This is a fun video of Eva building an adobe oven along with friend and collaborator Demian Iusso of Manos en El Barro Natural Building in Patagonia, Argentina. Activate and enjoy!
Eva was invited to participate in a wonderful project in a beautiful place, The Sacred Grove Retreat Center in Gold Hill, NC. Ellen and Tim wanted to create an outdoor kitchen and learn about natural building. Eva led a four day workshop where we built the oven and learned about how to cook in it. The oven clay is from the retreat center’s 11 acres of verdant forest and provides the oven with it’s gorgeous golden plaster. Tim constructed the roof structure and used a recycled billboard for the roof. The base, with it’s lovely place for wood storage, was constructed by Steven Pettingil all from stones found on-site.
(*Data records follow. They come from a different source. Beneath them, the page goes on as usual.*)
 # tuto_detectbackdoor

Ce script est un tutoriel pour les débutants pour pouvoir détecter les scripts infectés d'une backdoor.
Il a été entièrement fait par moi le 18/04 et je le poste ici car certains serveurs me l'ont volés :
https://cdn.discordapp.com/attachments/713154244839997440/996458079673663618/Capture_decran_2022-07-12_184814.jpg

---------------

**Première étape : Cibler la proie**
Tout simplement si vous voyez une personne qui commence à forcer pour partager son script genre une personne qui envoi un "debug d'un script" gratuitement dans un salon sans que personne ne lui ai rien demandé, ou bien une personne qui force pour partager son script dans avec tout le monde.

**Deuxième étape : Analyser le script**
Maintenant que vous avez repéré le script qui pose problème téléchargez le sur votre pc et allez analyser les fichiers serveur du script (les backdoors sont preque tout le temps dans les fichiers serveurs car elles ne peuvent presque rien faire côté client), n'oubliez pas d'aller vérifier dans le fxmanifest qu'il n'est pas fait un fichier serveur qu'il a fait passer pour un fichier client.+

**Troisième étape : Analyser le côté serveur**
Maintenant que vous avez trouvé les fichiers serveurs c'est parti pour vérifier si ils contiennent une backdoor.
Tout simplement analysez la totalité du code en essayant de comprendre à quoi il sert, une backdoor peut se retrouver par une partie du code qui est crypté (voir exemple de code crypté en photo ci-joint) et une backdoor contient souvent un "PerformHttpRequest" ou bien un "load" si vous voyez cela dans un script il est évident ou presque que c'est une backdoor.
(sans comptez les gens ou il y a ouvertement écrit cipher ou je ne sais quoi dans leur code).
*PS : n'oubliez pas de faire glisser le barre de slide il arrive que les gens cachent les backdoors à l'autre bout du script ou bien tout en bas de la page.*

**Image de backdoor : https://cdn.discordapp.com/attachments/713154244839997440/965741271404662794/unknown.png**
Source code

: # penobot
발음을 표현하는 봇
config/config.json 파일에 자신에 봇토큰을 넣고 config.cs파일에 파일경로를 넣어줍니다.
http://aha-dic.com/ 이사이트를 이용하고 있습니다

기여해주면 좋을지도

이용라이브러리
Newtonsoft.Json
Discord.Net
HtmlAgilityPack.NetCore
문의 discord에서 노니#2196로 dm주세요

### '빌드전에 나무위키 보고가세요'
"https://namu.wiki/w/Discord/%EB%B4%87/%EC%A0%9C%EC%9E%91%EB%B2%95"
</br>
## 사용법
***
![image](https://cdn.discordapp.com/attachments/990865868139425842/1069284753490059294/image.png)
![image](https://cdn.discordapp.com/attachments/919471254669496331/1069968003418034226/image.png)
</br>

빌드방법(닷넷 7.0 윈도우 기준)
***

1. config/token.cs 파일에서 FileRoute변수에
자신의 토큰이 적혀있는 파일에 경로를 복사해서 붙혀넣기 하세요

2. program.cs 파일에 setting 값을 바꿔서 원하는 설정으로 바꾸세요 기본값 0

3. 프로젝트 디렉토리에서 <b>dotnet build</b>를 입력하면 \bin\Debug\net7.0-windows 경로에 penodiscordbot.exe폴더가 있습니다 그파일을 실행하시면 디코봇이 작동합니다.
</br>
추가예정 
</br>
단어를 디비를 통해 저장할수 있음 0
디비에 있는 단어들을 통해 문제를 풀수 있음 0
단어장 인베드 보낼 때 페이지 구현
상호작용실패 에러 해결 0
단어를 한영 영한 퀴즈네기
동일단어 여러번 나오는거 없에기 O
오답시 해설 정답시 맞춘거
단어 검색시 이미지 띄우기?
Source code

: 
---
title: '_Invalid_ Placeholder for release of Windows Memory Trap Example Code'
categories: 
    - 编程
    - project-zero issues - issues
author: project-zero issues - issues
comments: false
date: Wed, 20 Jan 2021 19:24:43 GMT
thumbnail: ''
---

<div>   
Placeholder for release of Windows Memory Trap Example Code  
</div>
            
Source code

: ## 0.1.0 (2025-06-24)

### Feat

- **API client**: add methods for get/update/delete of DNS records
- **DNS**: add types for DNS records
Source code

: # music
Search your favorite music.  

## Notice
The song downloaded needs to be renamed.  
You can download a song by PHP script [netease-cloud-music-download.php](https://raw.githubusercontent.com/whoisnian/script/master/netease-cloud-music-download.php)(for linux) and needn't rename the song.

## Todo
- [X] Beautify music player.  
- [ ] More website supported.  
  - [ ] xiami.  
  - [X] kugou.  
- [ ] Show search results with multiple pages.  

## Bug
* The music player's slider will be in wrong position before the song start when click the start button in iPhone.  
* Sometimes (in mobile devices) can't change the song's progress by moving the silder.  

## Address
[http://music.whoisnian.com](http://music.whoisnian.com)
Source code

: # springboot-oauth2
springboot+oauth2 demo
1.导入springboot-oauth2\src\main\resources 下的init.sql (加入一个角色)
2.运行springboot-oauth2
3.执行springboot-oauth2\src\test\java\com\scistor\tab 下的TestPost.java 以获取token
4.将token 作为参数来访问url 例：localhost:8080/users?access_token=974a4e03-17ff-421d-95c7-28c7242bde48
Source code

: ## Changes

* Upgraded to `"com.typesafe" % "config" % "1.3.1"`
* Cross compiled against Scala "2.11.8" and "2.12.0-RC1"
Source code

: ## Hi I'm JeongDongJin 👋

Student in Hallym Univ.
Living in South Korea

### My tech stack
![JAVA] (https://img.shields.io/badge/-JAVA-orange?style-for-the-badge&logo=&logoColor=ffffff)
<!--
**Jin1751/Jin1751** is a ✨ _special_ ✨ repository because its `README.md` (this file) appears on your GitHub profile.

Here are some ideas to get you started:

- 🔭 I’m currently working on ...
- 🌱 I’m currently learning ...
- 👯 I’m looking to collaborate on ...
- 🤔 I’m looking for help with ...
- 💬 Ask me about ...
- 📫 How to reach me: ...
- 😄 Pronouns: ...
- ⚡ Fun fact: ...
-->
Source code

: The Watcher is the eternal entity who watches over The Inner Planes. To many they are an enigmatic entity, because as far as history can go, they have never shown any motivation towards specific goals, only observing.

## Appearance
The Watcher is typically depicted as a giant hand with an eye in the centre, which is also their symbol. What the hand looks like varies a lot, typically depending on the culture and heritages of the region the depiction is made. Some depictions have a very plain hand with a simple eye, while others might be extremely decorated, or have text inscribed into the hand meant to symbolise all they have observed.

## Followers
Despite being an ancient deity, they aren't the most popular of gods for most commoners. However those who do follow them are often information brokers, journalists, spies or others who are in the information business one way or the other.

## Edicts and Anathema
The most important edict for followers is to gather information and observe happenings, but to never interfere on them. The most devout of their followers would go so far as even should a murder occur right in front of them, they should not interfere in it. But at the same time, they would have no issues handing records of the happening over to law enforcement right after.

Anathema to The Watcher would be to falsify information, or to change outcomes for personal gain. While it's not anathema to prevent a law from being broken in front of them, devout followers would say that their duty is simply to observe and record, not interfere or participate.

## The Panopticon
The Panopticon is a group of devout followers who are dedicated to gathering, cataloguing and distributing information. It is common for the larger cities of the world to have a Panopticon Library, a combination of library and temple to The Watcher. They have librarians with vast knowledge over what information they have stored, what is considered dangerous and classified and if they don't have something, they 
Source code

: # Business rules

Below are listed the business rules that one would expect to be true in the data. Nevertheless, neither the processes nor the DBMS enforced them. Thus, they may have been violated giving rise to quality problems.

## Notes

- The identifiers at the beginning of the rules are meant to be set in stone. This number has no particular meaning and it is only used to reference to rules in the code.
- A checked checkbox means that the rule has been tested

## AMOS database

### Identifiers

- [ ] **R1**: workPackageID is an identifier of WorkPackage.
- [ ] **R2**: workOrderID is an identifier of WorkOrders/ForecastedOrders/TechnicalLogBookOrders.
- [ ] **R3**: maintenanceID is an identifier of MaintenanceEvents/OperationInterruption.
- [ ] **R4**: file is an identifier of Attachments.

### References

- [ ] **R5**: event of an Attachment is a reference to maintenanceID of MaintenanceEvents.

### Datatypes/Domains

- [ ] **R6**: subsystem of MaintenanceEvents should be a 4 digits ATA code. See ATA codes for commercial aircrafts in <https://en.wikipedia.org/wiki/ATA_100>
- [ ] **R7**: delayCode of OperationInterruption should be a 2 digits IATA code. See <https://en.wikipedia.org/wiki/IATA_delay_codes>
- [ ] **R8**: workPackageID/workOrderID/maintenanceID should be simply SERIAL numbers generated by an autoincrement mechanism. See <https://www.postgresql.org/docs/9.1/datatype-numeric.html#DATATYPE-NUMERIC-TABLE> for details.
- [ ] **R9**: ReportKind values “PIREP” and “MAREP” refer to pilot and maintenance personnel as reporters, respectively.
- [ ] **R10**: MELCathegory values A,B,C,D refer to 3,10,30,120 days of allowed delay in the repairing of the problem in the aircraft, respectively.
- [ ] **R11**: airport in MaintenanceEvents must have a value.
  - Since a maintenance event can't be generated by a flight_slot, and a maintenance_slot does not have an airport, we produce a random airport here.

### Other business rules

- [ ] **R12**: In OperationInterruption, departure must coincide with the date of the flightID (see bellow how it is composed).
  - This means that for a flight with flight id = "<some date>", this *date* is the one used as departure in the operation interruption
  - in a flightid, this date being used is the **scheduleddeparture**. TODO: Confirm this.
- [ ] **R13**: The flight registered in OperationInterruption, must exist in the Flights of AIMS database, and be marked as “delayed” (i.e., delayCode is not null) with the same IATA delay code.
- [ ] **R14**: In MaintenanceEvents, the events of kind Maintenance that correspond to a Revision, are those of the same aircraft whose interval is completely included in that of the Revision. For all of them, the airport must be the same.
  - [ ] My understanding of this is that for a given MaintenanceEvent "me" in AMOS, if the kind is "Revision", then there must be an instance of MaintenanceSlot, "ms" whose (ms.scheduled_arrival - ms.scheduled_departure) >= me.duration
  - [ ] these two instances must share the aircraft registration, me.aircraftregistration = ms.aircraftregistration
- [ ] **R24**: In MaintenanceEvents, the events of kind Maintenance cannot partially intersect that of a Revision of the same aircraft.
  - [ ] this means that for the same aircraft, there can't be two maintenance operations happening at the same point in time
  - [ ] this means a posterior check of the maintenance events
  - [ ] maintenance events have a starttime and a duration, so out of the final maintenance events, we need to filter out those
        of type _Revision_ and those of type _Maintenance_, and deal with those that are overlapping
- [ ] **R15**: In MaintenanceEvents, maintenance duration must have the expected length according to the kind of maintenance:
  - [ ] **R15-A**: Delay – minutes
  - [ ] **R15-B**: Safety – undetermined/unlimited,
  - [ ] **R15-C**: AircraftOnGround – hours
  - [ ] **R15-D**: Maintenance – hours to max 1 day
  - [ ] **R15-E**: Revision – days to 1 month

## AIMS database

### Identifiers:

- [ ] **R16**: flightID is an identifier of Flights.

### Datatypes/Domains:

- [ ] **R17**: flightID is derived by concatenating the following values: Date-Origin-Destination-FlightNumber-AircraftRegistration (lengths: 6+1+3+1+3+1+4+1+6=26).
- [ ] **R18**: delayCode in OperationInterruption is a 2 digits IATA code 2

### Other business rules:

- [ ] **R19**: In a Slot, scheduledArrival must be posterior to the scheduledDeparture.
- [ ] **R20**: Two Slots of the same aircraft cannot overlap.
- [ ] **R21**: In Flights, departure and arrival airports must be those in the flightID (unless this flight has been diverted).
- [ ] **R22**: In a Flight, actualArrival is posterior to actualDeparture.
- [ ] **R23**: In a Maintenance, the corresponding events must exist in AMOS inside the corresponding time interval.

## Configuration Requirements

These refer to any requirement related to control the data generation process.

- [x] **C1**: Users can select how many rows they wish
The Sacred Grove outdoor kitchen will continue to develop with the additions of adjacent countertops, storage and a grill and will be used by the retreat center for it’s guests and numerous gatherings. Thank you to all the friends and neighbors that helped to make this possible and thanks to my mom for the photo documentation of this project!
Click on photos to enlarge them.
Five Oaks Farm is a small family farm located on the Henry Wilhelm Estate that was built in 1865 and is a historic landmark. The farm is located just off the Oregon Trail and was originally 160 acres with a house, chicken coop, sheep barn, stable, and black smith. The original outhouse is still hidden in the blackberries. The apple orchard, walnut tree and grape vines continue to fruit like gifts from the pioneers who settled here over 150 years ago.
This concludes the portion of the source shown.